Quant à Nous, Vénérables Frères, Nous veillerons avec le plus grand soin à ce que les membres du clergé ne se laissent point surprendre aux manoeuvres insidieuses d’une certaine science nouvelle qui se pare du masque de la vérité […] ; science menteuse qui, à la faveur d’arguments fallacieux et perfides, s’efforce de frayer le chemin aux erreurs du rationalisme ou du semi-rationalisme, et contre laquelle l’Apôtre avertissait déjà son cher Timothée de se prémunir lorsqu’il lui écrivait : « Garde le dépôt, évitant les nouveautés profanes dans le langage, aussi bien que les objections d’une science fausse, dont les partisans avec toutes leurs promesses ont défailli dans la foi ». Ce n’est pas à dire que Nous ne jugions ces jeunes prêtres dignes d’éloges, qui se consacrent à d’utiles études dans toutes les branches de la science, et se préparent ainsi à mieux défendre la vérité et à réfuter plus victorieusement les calomnies des ennemis de la foi. Nous ne pouvons néanmoins le dissimuler […]. Nos préférences sont et seront toujours pour ceux qui, sans négliger les sciences ecclésiastiques et profanes, se vouent plus particulièrement au bien des âmes dans l’exercice des divers ministères qui siéent au prêtre […].
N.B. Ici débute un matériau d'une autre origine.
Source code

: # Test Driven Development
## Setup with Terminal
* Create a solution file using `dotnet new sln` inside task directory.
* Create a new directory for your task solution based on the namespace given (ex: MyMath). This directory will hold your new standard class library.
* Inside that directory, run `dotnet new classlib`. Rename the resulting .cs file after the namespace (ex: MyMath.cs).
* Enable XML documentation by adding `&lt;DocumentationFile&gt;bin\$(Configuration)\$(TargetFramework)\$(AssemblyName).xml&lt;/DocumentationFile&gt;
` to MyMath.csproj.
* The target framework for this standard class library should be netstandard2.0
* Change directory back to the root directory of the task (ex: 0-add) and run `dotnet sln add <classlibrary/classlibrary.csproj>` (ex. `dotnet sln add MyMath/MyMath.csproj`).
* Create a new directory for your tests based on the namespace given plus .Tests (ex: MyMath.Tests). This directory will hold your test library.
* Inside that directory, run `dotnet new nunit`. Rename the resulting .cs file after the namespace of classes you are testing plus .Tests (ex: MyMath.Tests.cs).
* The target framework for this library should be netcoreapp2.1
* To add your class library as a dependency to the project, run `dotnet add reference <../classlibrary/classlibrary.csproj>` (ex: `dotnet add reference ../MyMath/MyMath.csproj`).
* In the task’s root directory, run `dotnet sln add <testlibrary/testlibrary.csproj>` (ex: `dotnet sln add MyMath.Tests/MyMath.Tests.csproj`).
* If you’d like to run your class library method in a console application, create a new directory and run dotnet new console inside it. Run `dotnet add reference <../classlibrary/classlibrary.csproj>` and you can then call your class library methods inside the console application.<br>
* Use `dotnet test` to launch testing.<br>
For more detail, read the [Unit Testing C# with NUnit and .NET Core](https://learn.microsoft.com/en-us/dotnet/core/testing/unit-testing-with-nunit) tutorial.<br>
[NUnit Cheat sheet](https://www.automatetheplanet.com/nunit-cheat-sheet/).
Notre but unique dans l’exercice du suprême Pontificat est de « tout restaurer dans le Christ » […]. C’est pourquoi, si l’on Nous demande une devise traduisant le fond même de Notre âme, Nous ne donnerons jamais que celle-ci : Restaurer toutes choses dans le Christ[9].

Ce discours, en plus de la condamnation sans appel du monde moderne, de ses désordres, de son immoralité et de sa pensée, est caractérisé par une mystique de combat destinée, comme les discours précédant les grandes croisades à une autre époque, à galvaniser les troupes catholiques (les nouvelles « divisions » catholiques constituées des membres des mouvements d’Action catholique et toutes les associations catholiques) lancées à l’assaut du monde moderne et des hordes d’infidèles qui l’occupent, en vue de restaurer la chrétienté ou de construire une nouvelle chrétienté (une cité catholique), le Moyen Âge chrétien imprégnant l’imaginaire à l’oeuvre dans ces textes[10]. On propose de « tout restaurer dans le Christ » (« Instaurare omnia in Christo ») suivant le mot d’ordre du pape Pie X, et de rétablir l’ordre du monde dans cette société confuse et en crise. Au désordre ambiant, il faut opposer l’« ordre » du « parti de Dieu », « ramener » les sociétés humaines à l’obéissance de l’Église. Une dernière caractéristique de ce discours se trouve dans l’affirmation de l’identité catholique qui passera par une affirmation doctrinale intransigeante et tranchante. On refusera de pactiser avec l’erreur que l’on pourchassera sans relâche. Cette restauration passera non seulement par le renouveau thomisme, seul édifice intellectuel en mesure d’affronter la pensée moderne, et un combat farouche contre le modernisme. La restauration du thomisme prendra alors un autre sens que celui que lui assignait Léon XIII et elle est de plus en plus liée au désir de restauration du monde pré-moderne, monde d’équilibre et d’ordre, pensait-on, comme l’était cette grande cathédrale intellectuelle que représentait la somme, où tout trouvait sa place et était ordonné en parties, questions, etc.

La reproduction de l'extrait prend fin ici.